C’est étrange, j’ai l’impression que tu parles de moi.
G, qui prononça cette phrase, n’est que l’une des nombreuses et étonnantes rencontres de la journée. Ainsi aux Capus, sur les quais, cours Victor Hugo, le hasard des trajets qui font croiser les visages d’autrefois ou d’hier soir. Ainsi, de Talence aux Chartrons, les discussions qui s’engagent même si l’on ne se connait pas, même si l’on a chaud et que l’on cherche au fond du sac, désespérément, un éventail.

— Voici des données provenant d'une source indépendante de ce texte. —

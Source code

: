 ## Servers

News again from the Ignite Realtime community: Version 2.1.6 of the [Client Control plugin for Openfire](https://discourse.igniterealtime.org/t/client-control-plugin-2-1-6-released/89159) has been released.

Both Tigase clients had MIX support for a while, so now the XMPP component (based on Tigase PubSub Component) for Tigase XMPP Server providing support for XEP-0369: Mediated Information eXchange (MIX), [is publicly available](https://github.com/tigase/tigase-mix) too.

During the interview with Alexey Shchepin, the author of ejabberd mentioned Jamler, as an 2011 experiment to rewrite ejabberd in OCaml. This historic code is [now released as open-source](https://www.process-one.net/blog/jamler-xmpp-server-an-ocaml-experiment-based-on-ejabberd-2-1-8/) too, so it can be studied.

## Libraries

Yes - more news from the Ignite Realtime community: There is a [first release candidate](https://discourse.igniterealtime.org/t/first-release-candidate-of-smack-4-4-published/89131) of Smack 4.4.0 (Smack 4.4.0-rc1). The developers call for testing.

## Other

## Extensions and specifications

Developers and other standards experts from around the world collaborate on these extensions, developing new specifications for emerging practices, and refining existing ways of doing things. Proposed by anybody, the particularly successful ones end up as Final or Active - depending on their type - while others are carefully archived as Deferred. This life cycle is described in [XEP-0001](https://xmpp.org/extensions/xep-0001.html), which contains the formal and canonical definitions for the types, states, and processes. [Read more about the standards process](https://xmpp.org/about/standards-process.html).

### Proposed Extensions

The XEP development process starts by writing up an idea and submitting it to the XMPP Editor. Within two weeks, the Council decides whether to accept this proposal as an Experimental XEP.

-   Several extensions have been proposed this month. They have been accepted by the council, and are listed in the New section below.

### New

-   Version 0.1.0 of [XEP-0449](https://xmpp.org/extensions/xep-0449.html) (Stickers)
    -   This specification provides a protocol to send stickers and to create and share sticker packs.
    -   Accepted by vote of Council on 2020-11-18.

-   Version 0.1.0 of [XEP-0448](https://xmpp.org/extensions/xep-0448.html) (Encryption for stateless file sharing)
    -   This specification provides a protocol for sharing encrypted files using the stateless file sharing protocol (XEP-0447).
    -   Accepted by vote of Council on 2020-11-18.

De tout cela, ne conservons qu’un moment à raconter, puisqu’un homme, entre 35 et 40 ans, s’approche alors que je suis, du regard, les skateurs. Il fixe mon appareil photo, lui qui tient deux énormes bestioles, deux Nikon armés d’objectifs surdimensionnés, l’un d’eux tellement lourd que j’aurai du mal à le tenir, puisque voyez-vous, je le tiendrai, après qu’il m’aura dit “Tiens, tu veux essayer ?” Il est fou de technique, c’est un pro, un PRO, genre shooting de voitures de courses, de stars, lâchant un peu de name-dropping sans prétention de Ferrari à Carole Bouquet – ah non, Carole Bouquet, c’est cours Victor Hugo qu’on en a parlé. Il me parle bokeh (sans Carole), mire, piqué, parfois je ne comprends même ce qu’il me raconte surtout qu’il y a les voix autour, le bruit des skate-boards qui frottent, retombent, fraaattcch, ooooh. Il m’amuse avec son côté straight direct et cool, le voilà qui me donne quelques conseils, me montre comment régler la netteté… Après qu’il a fait plusieurs photos de moi, pour ensuite zoomer, et comparer la netteté, je finis par comprendre qu’il teste ses appareils et ses objectifs, qu’il vérifie que tout va bien, que je fais le cobaye puisqu’il cherche la meilleure ouverture, le mieux, la perfection : “Oui, je fais la mire“, dit-il, presque étonné que je n’ai rien compris. Sur son petit écran, alors, il compare mes rides au coin des yeux, stries qu’on ne peut guère manquer, ici plus douces, là tranchantes. Et l’on repartira, chacun de son côté. Mon visage entre ses mains.